# Size Of A/c Unit On A Sydney 310Bhs



## Greg (Nov 12, 2009)

does any one know if the 2010 outback sydney 310bhs has a 13500 btu a/c or the 15000 btu or how do you tell which one it has. I im trying to figure out which generator i need. The honda e3000 says it will run the 13500 btu a/c, but if i have the 15000 btu i guess i will have to go with two e2000 gens. Any advice will be appreciated


----------



## hautevue (Mar 8, 2009)

Can't help on the a/c size (own a 268RL) but you can get the current draw from the manufacturer's plate. It's often under ("above") the bottom case plastic air distributor that is inside the TT. Mine has 4 screws holding it up. Drop it and the plate is visible and will tell you the current draw.

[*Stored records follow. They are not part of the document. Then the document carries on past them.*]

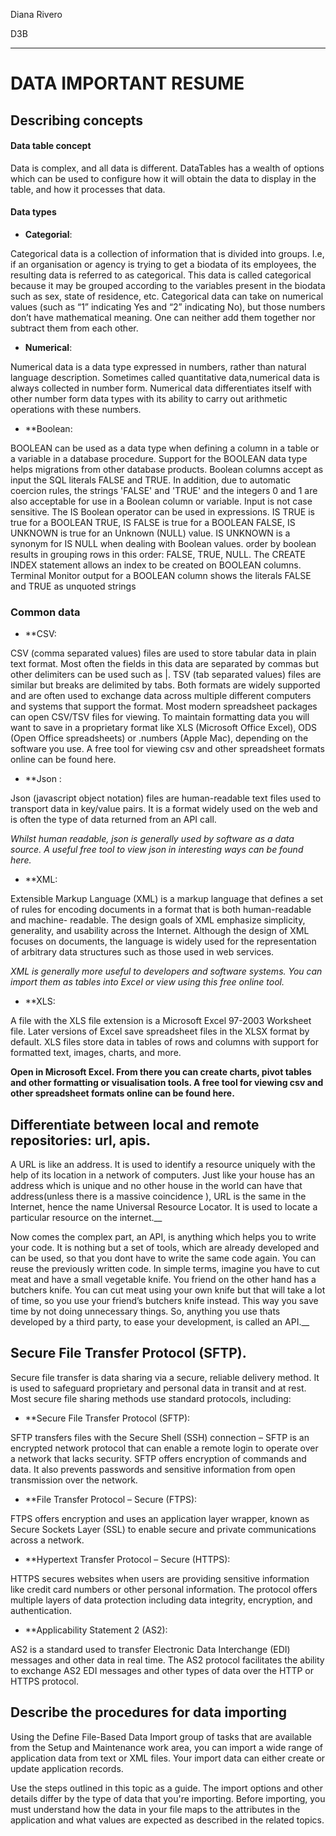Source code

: Diana Rivero

D3B
___ 
# DATA IMPORTANT RESUME

## Describing concepts

#### Data table concept
Data is complex, and all data is different. DataTables has a wealth of options which can be used to configure how it will obtain the data to display in the table, and how it processes that data.

#### Data types
  * **Categorial**:

Categorical data is a collection of information that is divided into groups. I.e, if an organisation or agency is trying to get a biodata of its employees, the                    resulting data is referred to as categorical. This data is called categorical because it may be grouped according to the variables present in the biodata                         such as sex, state of residence, etc.
Categorical data can take on numerical values (such as “1” indicating Yes and “2” indicating No), but those numbers don’t have mathematical meaning. One can                    neither add them together nor subtract them from each other.

* **Numerical**:

Numerical data is a data type expressed in numbers, rather than natural language description. Sometimes called quantitative data,numerical data is always                         collected in number form. Numerical data differentiates itself with other number form data types with its ability to carry out arithmetic operations with                     these numbers.

* **Boolean: 

BOOLEAN can be used as a data type when defining a column in a table or a variable in a database procedure. Support for the BOOLEAN data type helps migrations                   from other database products.
Boolean columns accept as input the SQL literals FALSE and TRUE. In addition, due to automatic coercion rules, the strings 'FALSE' and 'TRUE' and the integers 0                 and 1 are also acceptable for use in a Boolean column or variable. Input is not case sensitive.
The IS Boolean operator can be used in expressions. IS TRUE is true for a BOOLEAN TRUE, IS FALSE is true for a BOOLEAN FALSE, IS UNKNOWN is true for an Unknown                   (NULL) value. IS UNKNOWN is a synonym for IS NULL when dealing with Boolean values.
order by boolean results in grouping rows in this order: FALSE, TRUE, NULL.
The CREATE INDEX statement allows an index to be created on BOOLEAN columns.
Terminal Monitor output for a BOOLEAN column shows the literals FALSE and TRUE as unquoted strings

### Common data 
* **CSV: 

CSV (comma separated values) files are used to store tabular data in plain text format. Most often the fields in this data are separated by commas but                           other delimiters can be used such as |. TSV (tab separated values) files are similar but breaks are delimited by tabs. Both formats are widely supported                         and are often used to exchange data across multiple different computers and systems that support the format.
Most modern spreadsheet packages can open CSV/TSV files for viewing. To maintain formatting data you will want to save in a proprietary format like XLS                            (Microsoft Office Excel), ODS (Open Office spreadsheets) or .numbers (Apple Mac), depending on the software you use. A free tool for viewing csv and                              other spreadsheet formats online can be found here.

* **Json : 

Json (javascript object notation) files are human-readable text files used to transport data in key/value pairs. It is a format widely used on the web and is often              the type of data returned from an API call.

*Whilst human readable, json is generally used by software as a data source. A useful free tool to view json in interesting ways can be found here.*

* **XML: 

Extensible Markup Language (XML) is a markup language that defines a set of rules for encoding documents in a format that is both human-readable and machine-                     readable. The design goals of XML emphasize simplicity, generality, and usability across the Internet. Although the design of XML focuses on documents,                          the language is widely used for the representation of arbitrary data structures such as those used in web services.

*XML is generally more useful to developers and software systems. You can import them as tables into Excel or view using this free online tool.*

* **XLS:

A file with the XLS file extension is a Microsoft Excel 97-2003 Worksheet file. Later versions of Excel save spreadsheet files in the XLSX format by default. XLS                 files store data in tables of rows and columns with support for formatted text, images, charts, and more.

**Open in Microsoft Excel. From there you can create charts, pivot tables and other formatting or visualisation tools. A free tool for viewing csv and other                       spreadsheet formats online can be found here.**


## Differentiate between local and remote repositories: url, apis.

A URL is like an address. It is used to identify a resource uniquely with the help of its location in a network of computers. Just like your house has an address which is unique and no other house in the world can have that address(unless there is a massive coincidence ), URL is the same in the Internet, hence the name Universal Resource Locator. It is used to locate a particular resource on the internet.__

Now comes the complex part, an API, is anything which helps you to write your code. It is nothing but a set of tools, which are already developed and can be used, so that you dont have to write the same code again. You can reuse the previously written code. In simple terms, imagine you have to cut meat and have a small vegetable knife. You friend on the other hand has a butchers knife. You can cut meat using your own knife but that will take a lot of time, so you use your friend’s butchers knife instead. This way you save time by not doing unnecessary things. So, anything you use thats developed by a third party, to ease your development, is called an API.__

## Secure File Transfer Protocol (SFTP).

Secure file transfer is data sharing via a secure, reliable delivery method. It is used to safeguard proprietary and personal data in transit and at rest. Most secure file sharing methods use standard protocols, including:

* **Secure File Transfer Protocol (SFTP): 

SFTP transfers files with the Secure Shell (SSH) connection – SFTP is an encrypted network protocol that can enable a remote login to operate over a network that lacks security. SFTP offers encryption of commands and data. It also prevents passwords and sensitive information from open transmission over the network.

* **File Transfer Protocol – Secure (FTPS): 

FTPS offers encryption and uses an application layer wrapper, known as Secure Sockets Layer (SSL) to enable secure and private communications across a network.

* **Hypertext Transfer Protocol – Secure (HTTPS): 

HTTPS secures websites when users are providing sensitive information like credit card numbers or other personal information. The protocol offers multiple layers of data protection including data integrity, encryption, and authentication.

* **Applicability Statement 2 (AS2):

AS2 is a standard used to transfer Electronic Data Interchange (EDI) messages and other data in real time. The AS2 protocol facilitates the ability to exchange AS2 EDI messages and other types of data over the HTTP or HTTPS protocol.

## Describe the procedures for data importing

Using the Define File-Based Data Import group of tasks that are available from the Setup and Maintenance work area, you can import a wide range of application data from text or XML files. Your import data can either create or update application records. 

Use the steps outlined in this topic as a guide. The import options and other details differ by the type of data that you're importing. Before importing, you must understand how the data in your file maps to the attributes in the application and what values are expected as described in the related topics.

Failing that, get the model number and Google it and look at the manufacturer's specs.

Most a/c units will run fine on a 2000 watt generator, BUT the kicker is the starting load. A compressor may draw 25 - 28 amps for 2 or 3 seconds while it starts and a 2000 watt (17 -18 amp) genset will probably not tolerate that and the generator breaker will kick out. So you're going to want to upgrade to a 3000 watt (25 amp) generator.

One OB'er said that he replaced the air conditioner starting capacitor (gets the motor started) and he was able to start and run it on a 2000 watt genset.

And finally, the difference in power requirements for an a/c putting out 13,500 btus of cooling and one handling 15,000 btus is very small. IMHO you probably need the 3000 watt genset capabilities. Unfortunately, those suckers are heavy (over 100#) and cost significant bucks. That's why the Honda duals are popular--take one with you when you know you won't want the a/c unit, but need general power, and then take both and the magic cord set when you'll need a/c.

Good luck!!


----------